Heart disease has become the leading cause of death for women in the United States, responsible for about 1 in 4 deaths among women.
Starting in the late 1980s, coronary artery disease - defined as a blockage of the arteries that supply blood and oxygen to the heart - has killed more women each year than men. Mortality rates from CAD are on the rise in women aged 35 - 54 years. And worryingly, nearly two-thirds of women who die from heart disease had no previous symptoms
Why are women at higher risk for heart disease than men?
There are several reasons, says Kavitha Chinnaiyan, M.D., Beaumont cardiologist.
A Lack of Recognition by Doctors
“CAD classically was considered a man’s disease,” Dr. Chinnaiyan says. “It’s taken more than a decade for doctors to realize that more women are actually affected. Women are protected somewhat until menopause or so, but that’s not always the case.”
In fact, more women are being diagnosed in their late 30s and early 40s.
With men, heart disease typically manifests itself through the classic symptoms: crushing chest pain or tightness. Women, on the other hand, often present symptoms like shortness of breath or pain in the neck, jaw, throat, upper abdomen or back.
“Women tend to have a lot more vague symptoms - just being tired, not being able to say what’s wrong with them. That’s all from the heart not being able to get enough oxygen,” Chinnaiyan says.
Women have smaller arteries than men, so coronary artery disease develops differently, and more diffusely.

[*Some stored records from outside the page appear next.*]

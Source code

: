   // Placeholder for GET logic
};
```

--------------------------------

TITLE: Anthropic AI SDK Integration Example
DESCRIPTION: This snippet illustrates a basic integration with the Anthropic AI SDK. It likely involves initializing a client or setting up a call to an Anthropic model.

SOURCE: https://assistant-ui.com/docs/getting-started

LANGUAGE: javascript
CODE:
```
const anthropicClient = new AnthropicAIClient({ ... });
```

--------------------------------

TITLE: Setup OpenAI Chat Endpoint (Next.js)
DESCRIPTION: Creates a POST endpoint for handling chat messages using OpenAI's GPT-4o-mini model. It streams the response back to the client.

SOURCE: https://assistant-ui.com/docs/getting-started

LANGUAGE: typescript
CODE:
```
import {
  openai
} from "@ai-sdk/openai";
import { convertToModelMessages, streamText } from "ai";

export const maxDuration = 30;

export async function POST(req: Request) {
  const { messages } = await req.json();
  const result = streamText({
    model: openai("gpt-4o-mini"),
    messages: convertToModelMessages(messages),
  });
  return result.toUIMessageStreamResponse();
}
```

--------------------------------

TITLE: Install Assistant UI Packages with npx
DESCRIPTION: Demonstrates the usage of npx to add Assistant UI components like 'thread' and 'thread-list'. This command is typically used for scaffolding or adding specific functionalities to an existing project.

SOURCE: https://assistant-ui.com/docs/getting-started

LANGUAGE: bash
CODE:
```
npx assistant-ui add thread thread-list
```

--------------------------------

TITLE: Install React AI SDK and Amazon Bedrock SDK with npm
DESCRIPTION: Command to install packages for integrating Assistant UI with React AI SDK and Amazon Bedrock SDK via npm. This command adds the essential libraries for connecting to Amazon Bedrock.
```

Also, CAD in women tends to afflict smaller arteries that feed the heart. An angiogram, a procedure commonly performed to look for blockages in the coronary arteries, won’t always catch signs of CAD for these reasons.
Delays in Getting Care
The last reason has to do with deeply engrained societal norms.

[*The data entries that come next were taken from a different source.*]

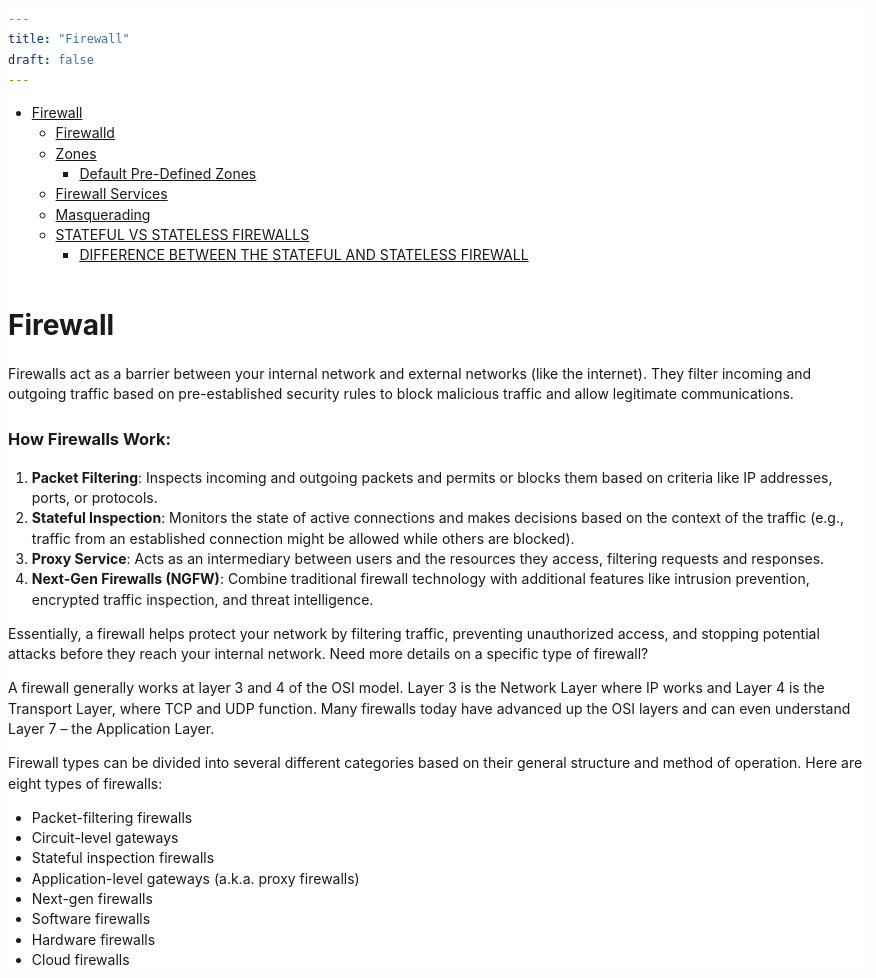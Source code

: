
 ```yaml
---
title: "Firewall"
draft: false
---
```


- [Firewall](#firewall)
  - [Firewalld](#firewalld)
  - [Zones](#zones)
    - [Default Pre-Defined Zones](#default-pre-defined-zones)
  - [Firewall Services](#firewall-services)
  - [Masquerading](#masquerading)
  - [STATEFUL VS STATELESS FIREWALLS](#stateful-vs-stateless-firewalls)
    - [DIFFERENCE BETWEEN THE STATEFUL AND STATELESS FIREWALL](#difference-between-the-stateful-and-stateless-firewall)

# Firewall

Firewalls act as a barrier between your internal network and external networks (like the internet). They filter incoming and outgoing traffic based on pre-established security rules to block malicious traffic and allow legitimate communications.

### How Firewalls Work:
1. **Packet Filtering**: Inspects incoming and outgoing packets and permits or blocks them based on criteria like IP addresses, ports, or protocols.
2. **Stateful Inspection**: Monitors the state of active connections and makes decisions based on the context of the traffic (e.g., traffic from an established connection might be allowed while others are blocked).
3. **Proxy Service**: Acts as an intermediary between users and the resources they access, filtering requests and responses.
4. **Next-Gen Firewalls (NGFW)**: Combine traditional firewall technology with additional features like intrusion prevention, encrypted traffic inspection, and threat intelligence.

Essentially, a firewall helps protect your network by filtering traffic, preventing unauthorized access, and stopping potential attacks before they reach your internal network. Need more details on a specific type of firewall?


A firewall generally works at layer 3 and 4 of the OSI model. Layer 3 is the Network Layer where IP works and Layer 4 is the Transport Layer, where TCP and UDP function. Many firewalls today have advanced up the OSI layers and can even understand Layer 7 – the Application Layer.

Firewall types can be divided into several different categories based on their general structure and method of operation. Here are eight types of firewalls:

- Packet-filtering firewalls
- Circuit-level gateways
- Stateful inspection firewalls
- Application-level gateways (a.k.a. proxy firewalls)
- Next-gen firewalls
- Software firewalls
- Hardware firewalls
- Cloud firewalls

“Women by nature are conditioned socially and culturally to be nurturers,” Dr. Chinnaiyan explains. “We generally put ourselves last.
“A woman is more likely to take her husband, having the same symptoms, to the doctor, rather than taking herself.”
Why Risk Assessment is So Important
It’s important for women to know the main risk factors for heart disease: high blood pressure or cholesterol, diabetes, smoking, lack of exercise, poor diet and high stress.
Dr. Chinnaiyan says it’s a good idea to start knowing your blood pressure, cholesterol and blood sugar numbers staring in your late 20s or early 30s. Getting regular exercise (at least 30 minutes a day of moderate activity), avoiding inflammatory foods such as refined sugars and processed foods, limiting animal products and managing stress become increasingly important with age.
“Look into what is leading to stress in your life,” says Chinnaiyan, who teaches meditation and prescribes it to patients as a way to relieve stress. “You have to be able to work on it from early on in your childhood. It’s really hard to change in your 70s if you haven’t worked on it earlier in life.”